* Given entries:

::::::::::

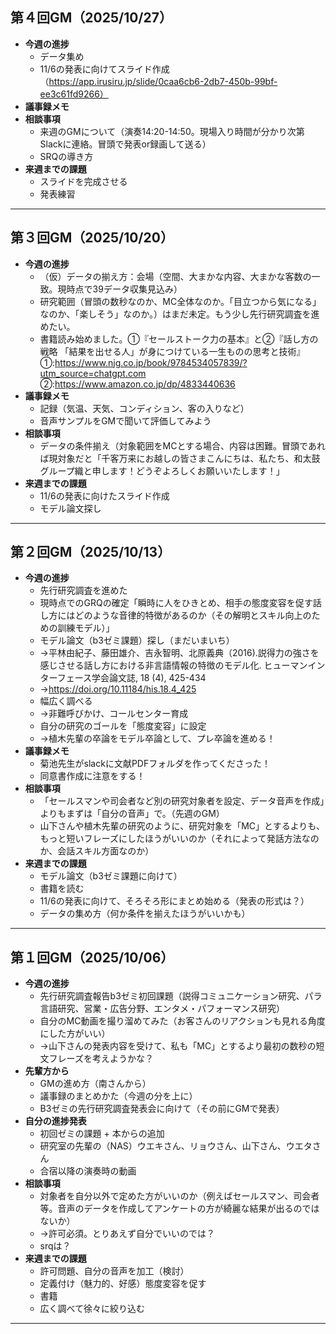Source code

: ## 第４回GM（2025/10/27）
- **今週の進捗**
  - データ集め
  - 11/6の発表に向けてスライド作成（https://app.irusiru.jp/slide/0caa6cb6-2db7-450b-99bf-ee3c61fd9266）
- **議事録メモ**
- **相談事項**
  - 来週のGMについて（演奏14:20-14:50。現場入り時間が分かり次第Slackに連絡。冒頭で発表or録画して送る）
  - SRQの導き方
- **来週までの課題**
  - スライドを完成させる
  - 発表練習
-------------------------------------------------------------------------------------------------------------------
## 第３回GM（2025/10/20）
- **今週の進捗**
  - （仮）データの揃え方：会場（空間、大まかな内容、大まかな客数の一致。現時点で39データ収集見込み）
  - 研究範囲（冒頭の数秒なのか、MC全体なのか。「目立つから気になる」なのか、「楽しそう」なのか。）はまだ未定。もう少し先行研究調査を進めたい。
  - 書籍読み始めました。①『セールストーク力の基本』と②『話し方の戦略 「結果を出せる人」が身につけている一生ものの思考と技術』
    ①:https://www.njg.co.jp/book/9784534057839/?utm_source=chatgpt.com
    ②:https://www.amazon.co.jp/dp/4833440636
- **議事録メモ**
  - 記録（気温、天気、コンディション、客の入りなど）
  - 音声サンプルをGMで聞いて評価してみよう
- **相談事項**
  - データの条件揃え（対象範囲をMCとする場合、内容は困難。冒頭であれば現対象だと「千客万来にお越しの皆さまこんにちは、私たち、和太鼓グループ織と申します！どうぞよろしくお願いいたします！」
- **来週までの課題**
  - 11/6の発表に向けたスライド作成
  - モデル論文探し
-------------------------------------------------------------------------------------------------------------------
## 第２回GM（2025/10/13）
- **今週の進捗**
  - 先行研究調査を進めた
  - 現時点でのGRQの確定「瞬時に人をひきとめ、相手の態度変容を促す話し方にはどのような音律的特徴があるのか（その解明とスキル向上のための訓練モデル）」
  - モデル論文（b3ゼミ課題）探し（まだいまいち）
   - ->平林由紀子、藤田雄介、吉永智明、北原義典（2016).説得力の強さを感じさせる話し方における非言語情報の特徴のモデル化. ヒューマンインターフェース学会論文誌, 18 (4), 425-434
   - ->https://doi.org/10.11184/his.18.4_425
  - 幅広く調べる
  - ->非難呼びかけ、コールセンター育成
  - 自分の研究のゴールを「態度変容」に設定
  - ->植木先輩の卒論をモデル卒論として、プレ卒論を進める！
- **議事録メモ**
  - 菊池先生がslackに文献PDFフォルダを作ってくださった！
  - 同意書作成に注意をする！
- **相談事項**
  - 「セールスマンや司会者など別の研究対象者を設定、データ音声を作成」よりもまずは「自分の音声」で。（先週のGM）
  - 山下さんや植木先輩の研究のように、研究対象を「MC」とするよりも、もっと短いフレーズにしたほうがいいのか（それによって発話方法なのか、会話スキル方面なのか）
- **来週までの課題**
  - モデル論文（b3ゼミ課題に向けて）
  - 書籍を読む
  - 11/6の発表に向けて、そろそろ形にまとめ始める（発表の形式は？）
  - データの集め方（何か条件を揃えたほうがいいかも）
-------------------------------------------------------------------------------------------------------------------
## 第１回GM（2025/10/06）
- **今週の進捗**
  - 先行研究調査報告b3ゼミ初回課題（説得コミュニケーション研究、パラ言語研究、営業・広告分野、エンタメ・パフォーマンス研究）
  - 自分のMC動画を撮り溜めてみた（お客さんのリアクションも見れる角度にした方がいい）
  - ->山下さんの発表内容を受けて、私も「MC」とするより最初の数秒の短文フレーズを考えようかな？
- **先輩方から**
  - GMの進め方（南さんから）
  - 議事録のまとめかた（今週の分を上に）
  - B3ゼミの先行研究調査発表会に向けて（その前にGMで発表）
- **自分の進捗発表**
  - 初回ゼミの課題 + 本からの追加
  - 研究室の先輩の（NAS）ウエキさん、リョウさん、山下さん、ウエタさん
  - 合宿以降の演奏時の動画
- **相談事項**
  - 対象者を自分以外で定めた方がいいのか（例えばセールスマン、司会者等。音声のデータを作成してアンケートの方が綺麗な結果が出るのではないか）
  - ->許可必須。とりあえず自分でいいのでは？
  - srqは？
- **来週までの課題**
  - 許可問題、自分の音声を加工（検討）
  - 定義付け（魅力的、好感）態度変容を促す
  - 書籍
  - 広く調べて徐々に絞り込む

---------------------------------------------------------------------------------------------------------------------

::::::::::

Repeat the listing above exactly from its first line to the line containing "- 「セールスマンや司会者な", both included, and omit the pictures.

* Output of the exercise:
Source code

: ## 第４回GM（2025/10/27）
- **今週の進捗**
  - データ集め
  - 11/6の発表に向けてスライド作成（https://app.irusiru.jp/slide/0caa6cb6-2db7-450b-99bf-ee3c61fd9266）
- **議事録メモ**
- **相談事項**
  - 来週のGMについて（演奏14:20-14:50。現場入り時間が分かり次第Slackに連絡。冒頭で発表or録画して送る）
  - SRQの導き方
- **来週までの課題**
  - スライドを完成させる
  - 発表練習
-------------------------------------------------------------------------------------------------------------------
## 第３回GM（2025/10/20）
- **今週の進捗**
  - （仮）データの揃え方：会場（空間、大まかな内容、大まかな客数の一致。現時点で39データ収集見込み）
  - 研究範囲（冒頭の数秒なのか、MC全体なのか。「目立つから気になる」なのか、「楽しそう」なのか。）はまだ未定。もう少し先行研究調査を進めたい。
  - 書籍読み始めました。①『セールストーク力の基本』と②『話し方の戦略 「結果を出せる人」が身につけている一生ものの思考と技術』
    ①:https://www.njg.co.jp/book/9784534057839/?utm_source=chatgpt.com
    ②:https://www.amazon.co.jp/dp/4833440636
- **議事録メモ**
  - 記録（気温、天気、コンディション、客の入りなど）
  - 音声サンプルをGMで聞いて評価してみよう
- **相談事項**
  - データの条件揃え（対象範囲をMCとする場合、内容は困難。冒頭であれば現対象だと「千客万来にお越しの皆さまこんにちは、私たち、和太鼓グループ織と申します！どうぞよろしくお願いいたします！」
- **来週までの課題**
  - 11/6の発表に向けたスライド作成
  - モデル論文探し
-------------------------------------------------------------------------------------------------------------------
## 第２回GM（2025/10/13）
- **今週の進捗**
  - 先行研究調査を進めた
  - 現時点でのGRQの確定「瞬時に人をひきとめ、相手の態度変容を促す話し方にはどのような音律的特徴があるのか（その解明とスキル向上のための訓練モデル）」
  - モデル論文（b3ゼミ課題）探し（まだいまいち）
   - ->平林由紀子、藤田雄介、吉永智明、北原義典（2016).説得力の強さを感じさせる話し方における非言語情報の特徴のモデル化. ヒューマンインターフェース学会論文誌, 18 (4), 425-434
   - ->https://doi.org/10.11184/his.18.4_425
  - 幅広く調べる
  - ->非難呼びかけ、コールセンター育成
  - 自分の研究のゴールを「態度変容」に設定
  - ->植木先輩の卒論をモデル卒論として、プレ卒論を進める！
- **議事録メモ**
  - 菊池先生がslackに文献PDFフォルダを作ってくださった！
  - 同意書作成に注意をする！
- **相談事項**
  - 「セールスマンや司会者など別の研究対象者を設定、データ音声を作成」よりもまずは「自分の音声」で。（先週のGM）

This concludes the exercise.